> What you are asked to do: Reproduce, character for character, the lines below from the first through the one with "Welcome to the". Leave pictures out.

> Information supplied:
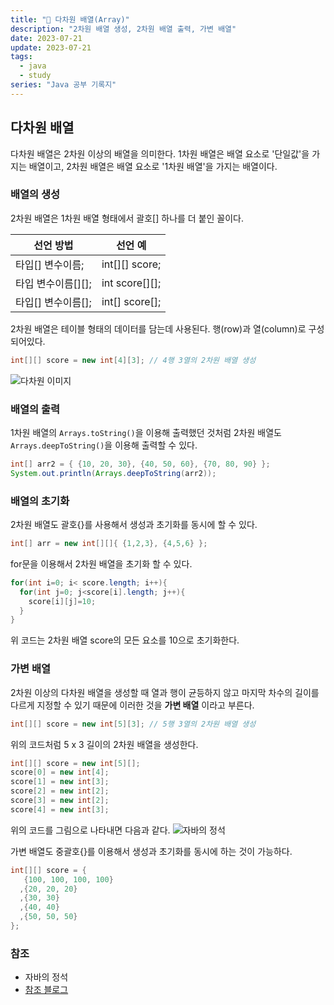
 ```yaml
---
title: "🫥 다차원 배열(Array)"
description: "2차원 배열 생성, 2차원 배열 출력, 가변 배열"
date: 2023-07-21
update: 2023-07-21
tags:
  - java
  - study
series: "Java 공부 기록지"
---
```


## 다차원 배열

다차원 배열은 2차원 이상의 배열을 의미한다. 1차원 배열은 배열 요소로 '단일값'을 가지는 배열이고, 2차원 배열은 배열 요소로 '1차원 배열'을 가지는 배열이다. 

### 배열의 생성

2차원 배열은 1차원 배열 형태에서 괄호[] 하나를 더 붙인 꼴이다.

|선언 방법|선언 예|
|----|----|
|타입[] 변수이름;   | int[][] score;|
|타입 변수이름[][]; | int score[][];|
|타입[] 변수이름[]; | int[] score[];|

2차원 배열은 테이블 형태의 데이터를 담는데 사용된다. 행(row)과 열(column)로 구성되어있다.
```java
int[][] score = new int[4][3]; // 4행 3열의 2차원 배열 생성
```

![다차원 이미지](https://github.com/C0ribo/code-blog/assets/133131980/c4533619-1a9c-4cb1-a249-f070ddaa41f5)

### 배열의 출력

1차원 배열의 `Arrays.toString()`을 이용해 출력했던 것처럼 2차원 배열도 `Arrays.deepToString()`을 이용해 출력할 수 있다. 

```java
int[] arr2 = { {10, 20, 30}, {40, 50, 60}, {70, 80, 90} };
System.out.println(Arrays.deepToString(arr2));
```

### 배열의 초기화

2차원 배열도 괄호{}를 사용해서 생성과 초기화를 동시에 할 수 있다. 
```java
int[] arr = new int[][]{ {1,2,3}, {4,5,6} };
```
for문을 이용해서 2차원 배열을 초기화 할 수 있다.
```java
for(int i=0; i< score.length; i++){
  for(int j=0; j<score[i].length; j++){
    score[i][j]=10;
  }
}
```
위 코드는 2차원 배열 score의 모든 요소를 10으로 초기화한다.

### 가변 배열

2차원 이상의 다차원 배열을 생성할 때 열과 행이 균등하지 않고 마지막 차수의 길이를 다르게 지정할 수 있기 때문에 이러한 것을 **가변 배열** 이라고 부른다.
```java
int[][] score = new int[5][3]; // 5행 3열의 2차원 배열 생성
```
위의 코드처럼 5 x 3 길이의 2차원 배열을 생성한다. 
```java
int[][] score = new int[5][];
score[0] = new int[4];
score[1] = new int[3];
score[2] = new int[2];
score[3] = new int[2];
score[4] = new int[3];
```
위의 코드를 그림으로 나타내면 다음과 같다.
![자바의 정석](https://github.com/C0ribo/code-blog/assets/133131980/1a8aaae6-a742-484b-b1f7-6974ea11d0b5)

가변 배열도 중괄호{}를 이용해서 생성과 초기화를 동시에 하는 것이 가능하다.
```java
int[][] score = {
   {100, 100, 100, 100}
  ,{20, 20, 20}
  ,{30, 30}
  ,{40, 40}
  ,{50, 50, 50}
};
```

### 참조

- 자바의 정석
- [참조 블로그](https://inpa.tistory.com/entry/JAVA-%E2%98%95-%EC%9E%90%EB%B0%94-%EB%B0%B0%EC%97%B4Array-%EB%AC%B8%EB%B2%95-%EC%9D%91%EC%9A%A9-%EC%B4%9D%EC%A0%95%EB%A6%AC)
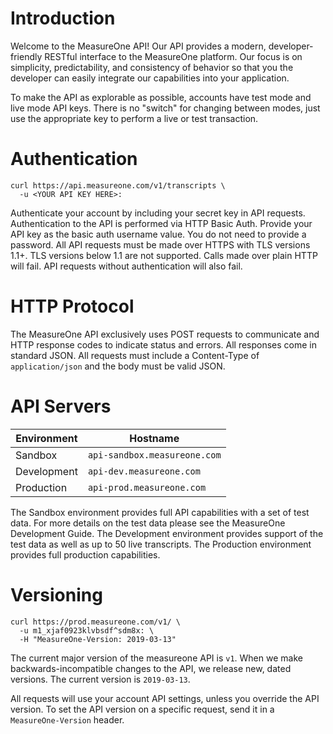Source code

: # Introduction

Welcome to the MeasureOne API!   Our API provides a modern, developer-friendly RESTful interface to the MeasureOne platform.   Our focus is on simplicity, predictability, and consistency of behavior so that you the developer can easily integrate our capabilities into your application.    

To make the API as explorable as possible, accounts have test mode and live mode API keys. There is no "switch" for changing between modes, just use the appropriate key to perform a live or test transaction. 


# Authentication
```shell 
curl https://api.measureone.com/v1/transcripts \
  -u <YOUR API KEY HERE>:
```

Authenticate your account by including your secret key in API requests.  Authentication to the API is performed via HTTP Basic Auth. Provide your API key as the basic auth username value. You do not need to provide a password.  All API requests must be made over HTTPS with TLS versions 1.1+.  TLS versions below 1.1 are not supported.   Calls made over plain HTTP will fail. API requests without authentication will also fail.


# HTTP Protocol
The MeasureOne API exclusively uses POST requests to communicate and HTTP response codes to indicate status and errors. All responses come in standard JSON. All requests must include a Content-Type of `application/json` and the body must be valid JSON.

# API Servers
Environment | Hostname 
---------| ------------------------------- 
Sandbox | `api-sandbox.measureone.com` 
Development | `api-dev.measureone.com` 
Production | `api-prod.measureone.com` 

The Sandbox environment provides full API capabilities with a set of test data.   For more details on the test data please see the MeasureOne Development Guide.   The Development environment provides support of the test data as well as up to 50 live transcripts.   The Production environment provides full production capabilities.


# Versioning
```shell
curl https://prod.measureone.com/v1/ \
  -u m1_xjaf0923klvbsdf^sdm8x: \
  -H "MeasureOne-Version: 2019-03-13"
```
The current major version of the measureone API is `v1`.   When we make backwards-incompatible changes to the API, we release new, dated versions. The current version is `2019-03-13`.    

All requests will use your account API settings, unless you override the API version.   To set the API version on a specific request, send it in a `MeasureOne-Version` header.


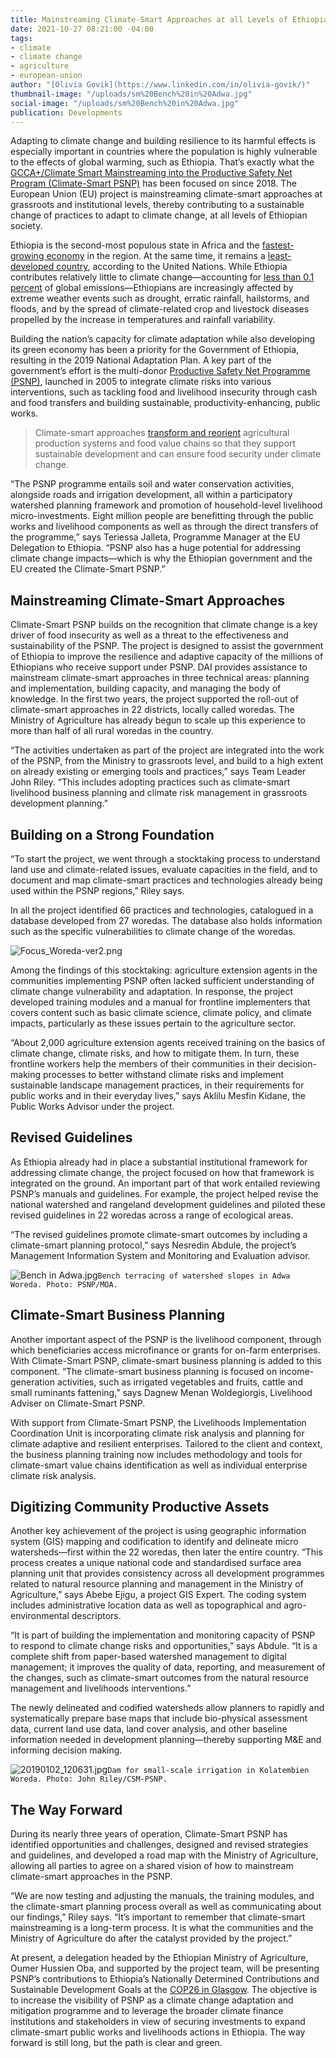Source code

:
 ```yaml
---
title: Mainstreaming Climate-Smart Approaches at all Levels of Ethiopian Society
date: 2021-10-27 08:21:00 -04:00
tags:
- climate
- climate change
- agriculture
- european-union
author: "[Olivia Govik](https://www.linkedin.com/in/olivia-govik/)"
thumbnail-image: "/uploads/sm%20Bench%20in%20Adwa.jpg"
social-image: "/uploads/sm%20Bench%20in%20Adwa.jpg"
publication: Developments
---
```


Adapting to climate change and building resilience to its harmful effects is especially important in countries where the population is highly vulnerable to the effects of global warming, such as Ethiopia. That’s exactly what the [GCCA+/Climate Smart Mainstreaming into the Productive Safety Net Program (Climate-Smart PSNP)](https://www.dai.com/our-work/projects/ethiopia-technical-assistance-to-support-gcca-plus-mainstreaming-of-climate-smart-planning-and-implementation-approaches) has been focused on since 2018. The European Union (EU) project is mainstreaming climate-smart approaches at grassroots and institutional levels, thereby contributing to a sustainable change of practices to adapt to climate change, at all levels of Ethiopian society. 




Ethiopia is the second-most populous state in Africa and the [fastest-growing economy](https://www.worldbank.org/en/country/ethiopia/overview) in the region. At the same time, it remains a [least-developed country](https://data.worldbank.org/?locations=XL-ET), according to the United Nations. While Ethiopia contributes relatively little to climate change—accounting for [less than 0.1 percent](https://www.thereporterethiopia.com/article/waste-management-problem-cant-be-discarded-easily) of global emissions—Ethiopians are increasingly affected by extreme weather events such as drought, erratic rainfall, hailstorms, and floods, and by the spread of climate-related crop and livestock diseases propelled by the increase in temperatures and rainfall variability. 

Building the nation’s capacity for climate adaptation while also developing its green economy has been a priority for the Government of Ethiopia, resulting in the 2019 National Adaptation Plan. A key part of the government’s effort is the multi-donor [Productive Safety Net Programme (PSNP)](https://en.wikipedia.org/wiki/Productive_Safety_Net_Programme), launched in 2005 to integrate climate risks into various interventions, such as tackling food and livelihood insecurity through cash and food transfers and building sustainable, productivity-enhancing, public works. 

>Climate-smart approaches [transform and reorient](https://www.fao.org/climate-smart-agriculture-sourcebook/concept/en/) agricultural production systems and food value chains so that they support sustainable development and can ensure food security under climate change.

“The PSNP programme entails soil and water conservation activities, alongside roads and irrigation development‚ all within a participatory watershed planning framework and promotion of household-level livelihood micro-investments. Eight million people are benefitting through the public works and livelihood components as well as through the direct transfers of the programme,” says Teriessa Jalleta, Programme Manager at the EU Delegation to Ethiopia. “PSNP also has a huge potential for addressing climate change impacts—which is why the Ethiopian government and the EU created the Climate-Smart PSNP.”

## Mainstreaming Climate-Smart Approaches

Climate-Smart PSNP builds on the recognition that climate change is a key driver of food insecurity as well as a threat to the effectiveness and sustainability of the PSNP. The project is designed to assist the government of Ethiopia to improve the resilience and adaptive capacity of the millions of Ethiopians who receive support under PSNP. DAI provides assistance to mainstream climate-smart approaches in three technical areas: planning and implementation, building capacity, and managing the body of knowledge. In the first two years, the project supported the roll-out of climate-smart approaches in 22 districts, locally called woredas. The Ministry of Agriculture has already begun to scale up this experience to more than half of all rural woredas in the country. 

“The activities undertaken as part of the project are integrated into the work of the PSNP, from the Ministry to grassroots level, and build to a high extent on already existing or emerging tools and practices,” says Team Leader John Riley. “This includes adopting practices such as climate-smart livelihood business planning and climate risk management in grassroots development planning.”

## Building on a Strong Foundation

“To start the project, we went through a stocktaking process to understand land use and climate-related issues, evaluate capacities in the field, and to document and map climate-smart practices and technologies already being used within the PSNP regions,” Riley says.
 
In all the project identified 66 practices and technologies, catalogued in a database developed from 27 woredas. The database also holds information such as the specific vulnerabilities to climate change of the woredas. 

![Focus_Woreda-ver2.png](/uploads/Focus_Woreda-ver2.png)
 
Among the findings of this stocktaking: agriculture extension agents in the communities implementing PSNP often lacked sufficient understanding of climate change vulnerability and adaptation. In response, the project developed training modules and a manual for frontline implementers that covers content such as basic climate science, climate policy, and climate impacts, particularly as these issues pertain to the agriculture sector. 

“About 2,000 agriculture extension agents received training on the basics of climate change, climate risks, and how to mitigate them. In turn, these frontline workers help the members of their communities in their decision-making processes to better withstand climate risks and implement sustainable landscape management practices, in their requirements for public works and in their everyday lives,” says Aklilu Mesfin Kidane, the Public Works Advisor under the project. 

## Revised Guidelines

As Ethiopia already had in place a substantial institutional framework for addressing climate change, the project focused on how that framework is integrated on the ground. An important part of that work entailed reviewing PSNP’s manuals and guidelines. For example, the project helped revise the national watershed and rangeland development guidelines and piloted these revised guidelines in 22 woredas across a range of ecological areas.

“The revised guidelines promote climate-smart outcomes by including a climate-smart planning protocol,” says Nesredin Abdule, the project’s Management Information System and Monitoring and Evaluation advisor. 

![Bench in Adwa.jpg](/uploads/Bench%20in%20Adwa.jpg)`Bench terracing of watershed slopes in Adwa Woreda. Photo: PSNP/MOA.`

## Climate-Smart Business Planning
 
Another important aspect of the PSNP is the livelihood component, through which beneficiaries access microfinance or grants for on-farm enterprises. With Climate-Smart PSNP, climate-smart business planning is added to this component. “The climate-smart business planning is focused on income-generation activities, such as irrigated vegetables and fruits, cattle and small ruminants fattening,” says Dagnew Menan Woldegiorgis, Livelihood Adviser on Climate-Smart PSNP.

With support from Climate-Smart PSNP, the Livelihoods Implementation Coordination Unit is incorporating climate risk analysis and planning for climate adaptive and resilient enterprises. Tailored to the client and context, the business planning training now includes methodology and tools for climate-smart value chains identification as well as individual enterprise climate risk analysis. 

## Digitizing Community Productive Assets

Another key achievement of the project is using geographic information system (GIS) mapping and codification to identify and delineate micro watersheds—first within the 22 woredas, then later the entire country. “This process creates a unique national code and standardised surface area planning unit that provides consistency across all development programmes related to natural resource planning and management in the Ministry of Agriculture,” says Abebe Ejigu, a project GIS Expert. The coding system includes administrative location data as well as topographical and agro-environmental descriptors. 

“It is part of building the implementation and monitoring capacity of PSNP to respond to climate change risks and opportunities,” says Abdule. “It is a complete shift from paper-based watershed management to digital management; it improves the quality of data, reporting, and measurement of the changes, such as climate-smart outcomes from the natural resource management and livelihoods interventions.” 

The newly delineated and codified watersheds allow planners to rapidly and systematically prepare base maps that include bio-physical assessment data, current land use data, land cover analysis, and other baseline information needed in development planning—thereby supporting M&E and informing decision making. 

![20190102_120631.jpg](/uploads/20190102_120631.jpg)`Dam for small-scale irrigation in Kolatembien Woreda. Photo: John Riley/CSM-PSNP.`

## The Way Forward

During its nearly three years of operation, Climate-Smart PSNP has identified opportunities and challenges, designed and revised strategies and guidelines, and developed a road map with the Ministry of Agriculture, allowing all parties to agree on a shared vision of how to mainstream climate-smart approaches in the PSNP.

“We are now testing and adjusting the manuals, the training modules, and the climate-smart planning process overall as well as communicating about our findings,” Riley says. “It’s important to remember that climate-smart mainstreaming is a long-term process. It is what the communities and the Ministry of Agriculture do after the catalyst provided by the project.”

At present, a delegation headed by the Ethiopian Ministry of Agriculture, Oumer Hussien Oba, and supported by the project team, will be presenting PSNP’s contributions to Ethiopia’s Nationally Determined Contributions and Sustainable Development Goals at the [COP26 in Glasgow](https://ukcop26.org/). The objective is to increase the visibility of PSNP as a climate change adaptation and mitigation programme and to leverage the broader climate finance institutions and stakeholders in view of securing investments to expand climate-smart public works and livelihoods actions in Ethiopia. The way forward is still long, but the path is clear and green.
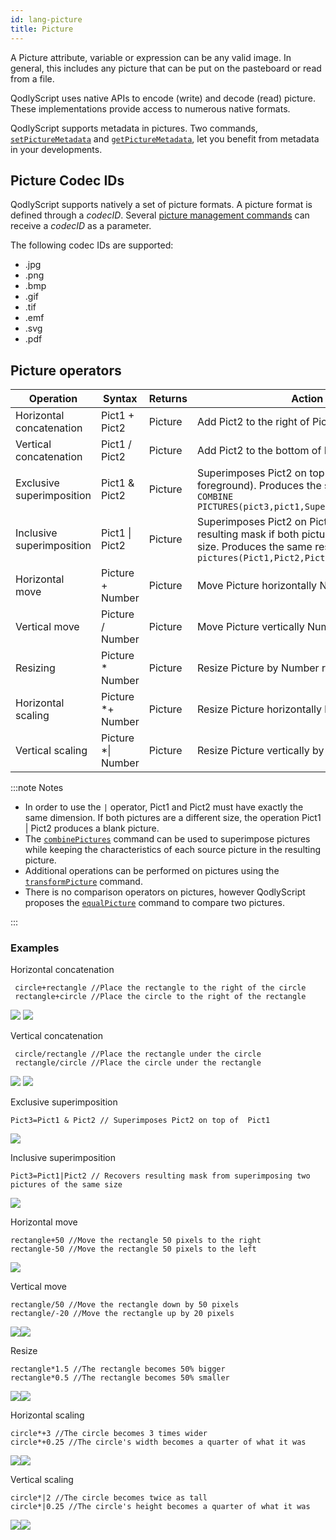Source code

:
 ```yaml
---
id: lang-picture
title: Picture
---
```


A Picture attribute, variable or expression can be any valid image. In general, this includes any picture that can be put on the pasteboard or read from a file. 

QodlyScript uses native APIs to encode (write) and decode (read) picture. These implementations provide access to numerous native formats. 

QodlyScript supports metadata in pictures. Two commands, [`setPictureMetadata`](../pictures.md#setpicturemetadata) and [`getPictureMetadata`](../pictures.md#getpicturemetadata), let you benefit from metadata in your developments.

## Picture Codec IDs  

QodlyScript supports natively a set of picture formats. A picture format is defined through a *codecID*. Several [picture management commands](../pictures.md) can receive a *codecID* as a parameter. 

The following codec IDs are supported:

- .jpg
- .png
- .bmp
- .gif
- .tif
- .emf
- .svg
- .pdf




## Picture operators

|Operation	|Syntax	|Returns	|Action|
|---|---|---|---|
|Horizontal concatenation	|Pict1 + Pict2	|Picture	|Add Pict2 to the right of Pict1
|Vertical concatenation	|Pict1 / Pict2	|Picture	|Add Pict2 to the bottom of Pict1|
|Exclusive superimposition	|Pict1 & Pict2	|Picture	|Superimposes Pict2 on top of Pict1 (Pict2 in foreground). Produces the same result as `COMBINE PICTURES(pict3,pict1,Superimposition,pict2)`
|Inclusive superimposition	|Pict1 &#124; Pict2	|Picture	|Superimposes Pict2 on Pict1 and returns resulting mask if both pictures are the same size. Produces the same result as `equal=Equal pictures(Pict1,Pict2,Pict3)`|
|Horizontal move	|Picture + Number	|Picture	|Move Picture horizontally Number pixels|
|Vertical move	|Picture / Number	|Picture	|Move Picture vertically Number pixels|
|Resizing	|Picture * Number	|Picture	|Resize Picture by Number ratio|
|Horizontal scaling	|Picture *+ Number	|Picture	|Resize Picture horizontally by Number ratio|
|Vertical scaling	|Picture *&#124; Number	|Picture	|Resize Picture vertically by Number ratio|


:::note Notes

- In order to use the `|` operator, Pict1 and Pict2 must have exactly the same dimension. If both pictures are a different size, the operation Pict1 | Pict2 produces a blank picture.
- The [`combinePictures`](../pictures.md#combinePicture) command can be used to superimpose pictures while keeping the characteristics of each source picture in the resulting picture.
- Additional operations can be performed on pictures using the [`transformPicture`](../pictures.md#transformPicture) command.
- There is no comparison operators on pictures, however QodlyScript proposes the [`equalPicture`](../pictures.md#equalPicture) command to compare two pictures.

::: 

### Examples

Horizontal concatenation
```qs
 circle+rectangle //Place the rectangle to the right of the circle
 rectangle+circle //Place the circle to the right of the rectangle
```
![](img/concatHor.en.png)
![](img/concatHor2.en.png)

Vertical concatenation
```qs
 circle/rectangle //Place the rectangle under the circle
 rectangle/circle //Place the circle under the rectangle
```
![](img/concatVer.en.png)
![](img/concatVer2.en.png)

Exclusive superimposition
```qs
Pict3=Pict1 & Pict2 // Superimposes Pict2 on top of  Pict1
```
![](img/superimpoExc.fr.png)

Inclusive superimposition
```qs
Pict3=Pict1|Pict2 // Recovers resulting mask from superimposing two pictures of the same size
```
![](img/superimpoInc.fr.png)

Horizontal move
```qs
rectangle+50 //Move the rectangle 50 pixels to the right
rectangle-50 //Move the rectangle 50 pixels to the left
```
![](img/hormove.en.png)

Vertical move

```qs
rectangle/50 //Move the rectangle down by 50 pixels
rectangle/-20 //Move the rectangle up by 20 pixels
```

![](img/vertmove.en.png)![](img/vertmove2.en.png)

Resize

```qs
rectangle*1.5 //The rectangle becomes 50% bigger
rectangle*0.5 //The rectangle becomes 50% smaller
```
![](img/resize.en.png)![](img/resisze2.en.png)

Horizontal scaling

```qs
circle*+3 //The circle becomes 3 times wider
circle*+0.25 //The circle's width becomes a quarter of what it was
```

![](img/Horscaling.en.png)![](img/Horscaling2.en.png)

Vertical scaling

```qs
circle*|2 //The circle becomes twice as tall
circle*|0.25 //The circle's height becomes a quarter of what it was
```

![](img/vertscaling.en.png)![](img/veticalscaling2.en.png)
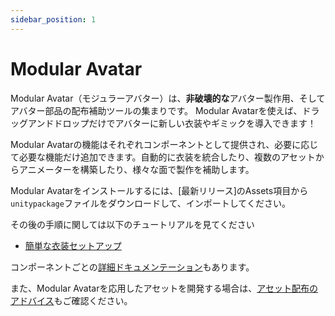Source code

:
 ```yaml
---
sidebar_position: 1
---
```


# Modular Avatar

Modular Avatar（モジュラーアバター）は、**非破壊的な**アバター製作用、そしてアバター部品の配布補助ツールの集まりです。
Modular Avatarを使えば、ドラッグアンドドロップだけでアバターに新しい衣装やギミックを導入できます！

Modular Avatarの機能はそれぞれコンポーネントとして提供され、必要に応じて必要な機能だけ追加できます。自動的に衣装を統合したり、複数のアセットからアニメーターを構築したり、様々な面で製作を補助します。

Modular Avatarをインストールするには、[最新リリース]のAssets項目から`unitypackage`ファイルをダウンロードして、インポートしてください。

その後の手順に関しては以下のチュートリアルを見てください
* [簡単な衣装セットアップ](tutorials/clothing)

コンポーネントごとの[詳細ドキュメンテーション](reference)もあります。

また、Modular Avatarを応用したアセットを開発する場合は、[アセット配布のアドバイス](distributing-prefabs)もご確認ください。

> Result for this task:
 ```yaml
---
title: "🫥 다차원 배열(Array)"
description: "2차원 배열 생성, 2차원 배열 출력, 가변 배열"
date: 2023-07-21
update: 2023-07-21
tags:
  - java
  - study
series: "Java 공부 기록지"
---
```


## 다차원 배열

다차원 배열은 2차원 이상의 배열을 의미한다. 1차원 배열은 배열 요소로 '단일값'을 가지는 배열이고, 2차원 배열은 배열 요소로 '1차원 배열'을 가지는 배열이다. 

### 배열의 생성

2차원 배열은 1차원 배열 형태에서 괄호[] 하나를 더 붙인 꼴이다.

|선언 방법|선언 예|
|----|----|
|타입[] 변수이름;   | int[][] score;|
|타입 변수이름[][]; | int score[][];|
|타입[] 변수이름[]; | int[] score[];|

2차원 배열은 테이블 형태의 데이터를 담는데 사용된다. 행(row)과 열(column)로 구성되어있다.
```java
int[][] score = new int[4][3]; // 4행 3열의 2차원 배열 생성
```

![다차원 이미지](https://github.com/C0ribo/code-blog/assets/133131980/c4533619-1a9c-4cb1-a249-f070ddaa41f5)

### 배열의 출력

1차원 배열의 `Arrays.toString()`을 이용해 출력했던 것처럼 2차원 배열도 `Arrays.deepToString()`을 이용해 출력할 수 있다. 

```java
int[] arr2 = { {10, 20, 30}, {40, 50, 60}, {70, 80, 90} };
System.out.println(Arrays.deepToString(arr2));
```

### 배열의 초기화

2차원 배열도 괄호{}를 사용해서 생성과 초기화를 동시에 할 수 있다. 
```java
int[] arr = new int[][]{ {1,2,3}, {4,5,6} };
```
for문을 이용해서 2차원 배열을 초기화 할 수 있다.
```java
for(int i=0; i< score.length; i++){
  for(int j=0; j<score[i].length; j++){
    score[i][j]=10;
  }
}
```
위 코드는 2차원 배열 score의 모든 요소를 10으로 초기화한다.

### 가변 배열

2차원 이상의 다차원 배열을 생성할 때 열과 행이 균등하지 않고 마지막 차수의 길이를 다르게 지정할 수 있기 때문에 이러한 것을 **가변 배열** 이라고 부른다.
```java
int[][] score = new int[5][3]; // 5행 3열의 2차원 배열 생성
```
위의 코드처럼 5 x 3 길이의 2차원 배열을 생성한다. 
```java
int[][] score = new int[5][];
score[0] = new int[4];
score[1] = new int[3];
score[2] = new int[2];
score[3] = new int[2];
score[4] = new int[3];
```
위의 코드를 그림으로 나타내면 다음과 같다.
![자바의 정석](https://github.com/C0ribo/code-blog/assets/133131980/1a8aaae6-a742-484b-b1f7-6974ea11d0b5)

가변 배열도 중괄호{}를 이용해서 생성과 초기화를 동시에 하는 것이 가능하다.
```java
int[][] score = {
   {100, 100, 100, 100}
  ,{20, 20, 20}
  ,{30, 30}
  ,{40, 40}
  ,{50, 50, 50}
};
```

### 참조

- 자바의 정석
- [참조 블로그](https://inpa.tistory.com/entry/JAVA-%E2%98%95-%EC%9E%90%EB%B0%94-%EB%B0%B0%EC%97%B4Array-%EB%AC%B8%EB%B2%95-%EC%9D%91%EC%9A%A9-%EC%B4%9D%EC%A0%95%EB%A6%AC)
Source code

: # Introduction

Welcome to the MeasureOne API!   Our API provides a modern, developer-friendly RESTful interface to the MeasureOne platform.   Our focus is on simplicity, predictability, and consistency of behavior so that you the developer can easily integrate our capabilities into your application.    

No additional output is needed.